Minimal transient downregulation of CCL21 and CXCL13 could be detected after infection in IFNγ-deficient mice, MHC-class-II-deficient mice or mice depleted of CD4+ T cells. In addition, infection with the nematode Nippostrongylus brasiliensis or the protozoan Leishmania major — both of which induce strong TH2 (T helper 2)-type immune responses — did not result in the transient downregulation of CCL21 or CXCL13. These observations strongly suggest that the described modulation of homeostatic chemokines is a feature of TH1-type immune responses.

But what are the functional consequences of this downregulation? The authors transferred fluorescently labelled naive CD8+ T cells, CD4+ T cells, DCs or B cells into uninfected and infected mice and determined their localization in the spleen. In uninfected mice the transferred naive T cells or DCs predominantly migrated to the T-cell zones of the white pulp, whereas in infected mice this migration was abrogated and instead the transferred cells accumulated in the red pulp. Importantly, this modified migration directly correlated with the amount of CCL21 downregulation. Reduced migration of transferred naive B cells to B-cell zones was also observed.
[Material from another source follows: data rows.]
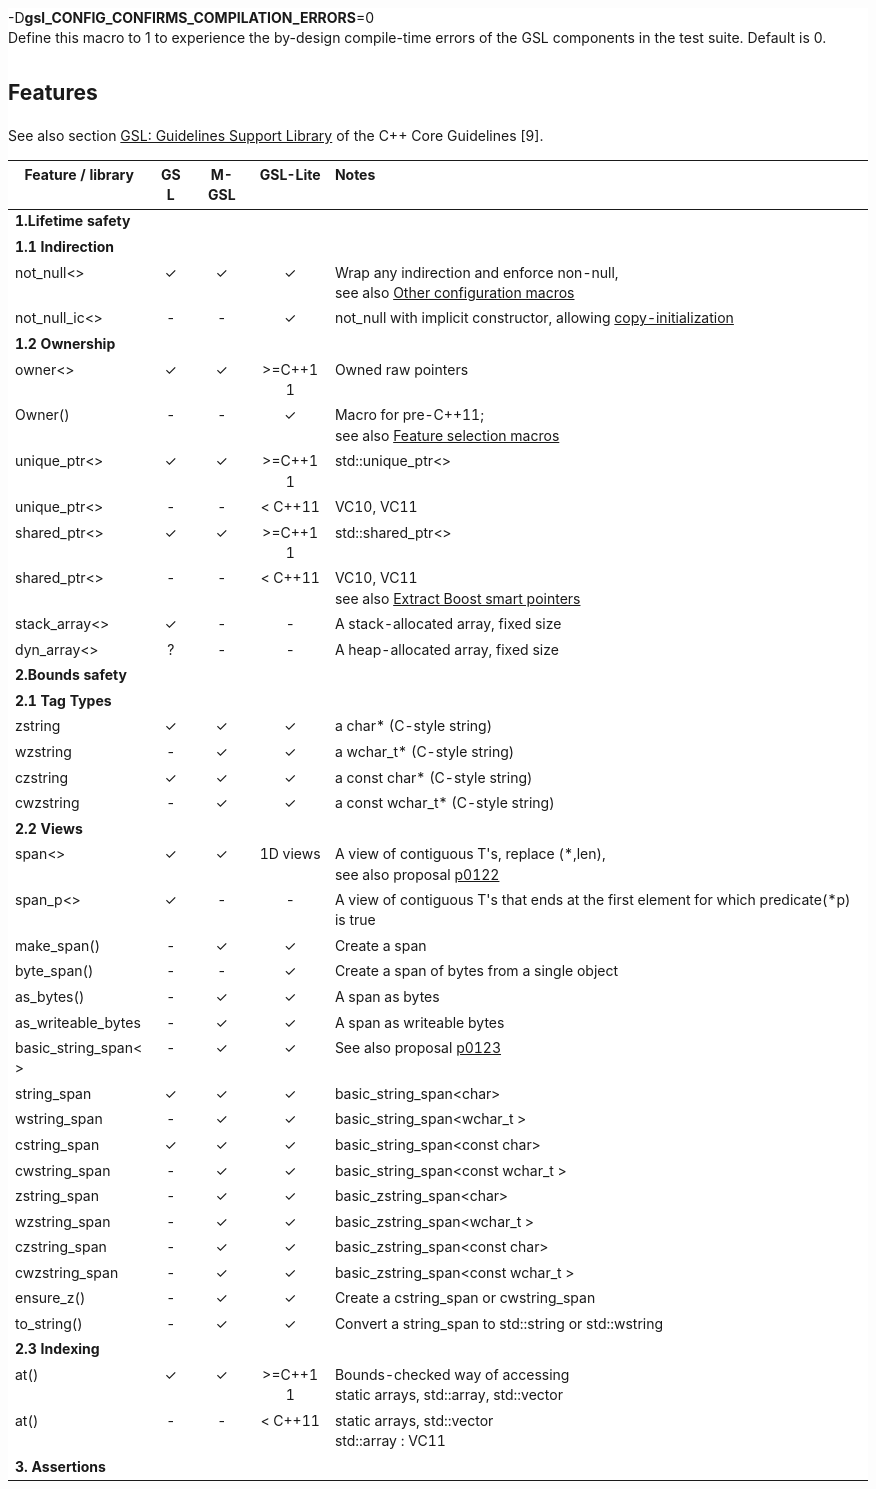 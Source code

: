 \-D<b>gsl\_CONFIG\_CONFIRMS\_COMPILATION\_ERRORS</b>=0  
Define this macro to 1 to experience the by-design compile-time errors of the GSL components in the test suite. Default is 0.


Features
--------
See also section [GSL: Guidelines Support Library](https://github.com/isocpp/CppCoreGuidelines/blob/master/CppCoreGuidelines.md#S-gsl) of the C++ Core Guidelines [9]. 

Feature / library           | GSL     | M-GSL   | GSL-Lite| Notes |
----------------------------|:-------:|:-------:|:-------:|:------|
**1.Lifetime&nbsp;safety**  | &nbsp;  | &nbsp;  | &nbsp;  | &nbsp; |
**1.1 Indirection**         | &nbsp;  | &nbsp;  | &nbsp;  | &nbsp; |
not_null<>                  | &#10003;| &#10003;| &#10003;| Wrap any indirection and enforce non-null,<br>see also [Other configuration macros](#other-configuration-macros) |
not_null_ic<>               | -       | -       | &#10003;| not_null with implicit constructor, allowing [copy-initialization](https://en.cppreference.com/w/cpp/language/copy_initialization) |
**1.2 Ownership**           | &nbsp;  | &nbsp;  | &nbsp;  | &nbsp; |
owner<>                     | &#10003;| &#10003;| >=C++11 | Owned raw pointers |
Owner()                     | -       | -       | &#10003;| Macro for pre-C++11;<br>see also [Feature selection macros](#feature-selection-macros) |
unique_ptr<>                | &#10003;| &#10003;| >=C++11 | std::unique_ptr<> |
unique_ptr<>                | -       | -       | < C++11 | VC10, VC11 |
shared_ptr<>                | &#10003;| &#10003;| >=C++11 | std::shared_ptr<> |
shared_ptr<>                | -       | -       | < C++11 | VC10, VC11<br>see also [Extract Boost smart pointers](#a1-extract-boost-smart-pointers) |
stack_array<>               | &#10003;| -       | -       | A stack-allocated array, fixed size |
dyn_array<>                 | ?       | -       | -       | A heap-allocated array, fixed size |
**2.Bounds&nbsp;safety**    | &nbsp;  | &nbsp;  | &nbsp;  | &nbsp; |
**2.1 Tag Types**           | &nbsp;  | &nbsp;  | &nbsp;  | &nbsp; |
zstring                     | &#10003;| &#10003;| &#10003;| a char* (C-style string) |
wzstring                    | -       | &#10003;| &#10003;| a wchar_t* (C-style string) |
czstring                    | &#10003;| &#10003;| &#10003;| a const char* (C-style string) |
cwzstring                   | -       | &#10003;| &#10003;| a const wchar_t* (C-style string) |
**2.2 Views**               | &nbsp;  | &nbsp;  | &nbsp;  | &nbsp; |
span<>                      | &#10003;| &#10003;| 1D views| A view of contiguous T's, replace (*,len),<br>see also proposal [p0122](http://wg21.link/p0122) |
span_p<>                    | &#10003;| -       | -       | A view of contiguous T's that ends at the first element for which predicate(*p) is true |
make_span()                 | -       | &#10003;| &#10003;| Create a span |
byte_span()                 | -       | -       | &#10003;| Create a span of bytes from a single object |
as_bytes()                  | -       | &#10003;| &#10003;| A span as bytes |
as_writeable_bytes          | -       | &#10003;| &#10003;| A span as writeable bytes |
basic_string_span<>         | -       | &#10003;| &#10003;| See also proposal [p0123](http://wg21.link/p0123) |
string_span                 | &#10003;| &#10003;| &#10003;| basic_string_span&lt;char> |
wstring_span                | -       | &#10003;| &#10003;| basic_string_span&lt;wchar_t > |
cstring_span                | &#10003;| &#10003;| &#10003;| basic_string_span&lt;const char> |
cwstring_span               | -       | &#10003;| &#10003;| basic_string_span&lt;const wchar_t > |
zstring_span                | -       | &#10003;| &#10003;| basic_zstring_span&lt;char> |
wzstring_span               | -       | &#10003;| &#10003;| basic_zstring_span&lt;wchar_t > |
czstring_span               | -       | &#10003;| &#10003;| basic_zstring_span&lt;const char> |
cwzstring_span              | -       | &#10003;| &#10003;| basic_zstring_span&lt;const wchar_t > |
ensure_z()                  | -       | &#10003;| &#10003;| Create a cstring_span or cwstring_span |
to_string()                 | -       | &#10003;| &#10003;| Convert a string_span to std::string or std::wstring |
**2.3 Indexing**            | &nbsp;  | &nbsp;  | &nbsp;  | &nbsp; |
at()                        | &#10003;| &#10003;| >=C++11 | Bounds-checked way of accessing<br>static arrays, std::array, std::vector |
at()                        | -       | -       | < C++11 | static arrays, std::vector<br>std::array : VC11 |
**3. Assertions**           | &nbsp;  | &nbsp;  | &nbsp;  | &nbsp; |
The authors also found that the altered localization of lymphocytes owing to the transient chemokine downregulation had a negative effect on the priming of T-cell responses to a second unrelated antigen during an ongoing immune response. This might contribute to the transient immune suppression seen during acute viral infections.

So, by preventing the accumulation of lymphocytes and DCs in certain areas of the lymphoid tissues, the downregulation of homeostatic chemokines might provide the adaptive immune response with a beneficial mechanism to avoid resource and space competition during an ongoing immune response and thereby promote the generation of memory cells. However, this seems to happen at the cost of briefly compromising the immune system in the event of a second infection.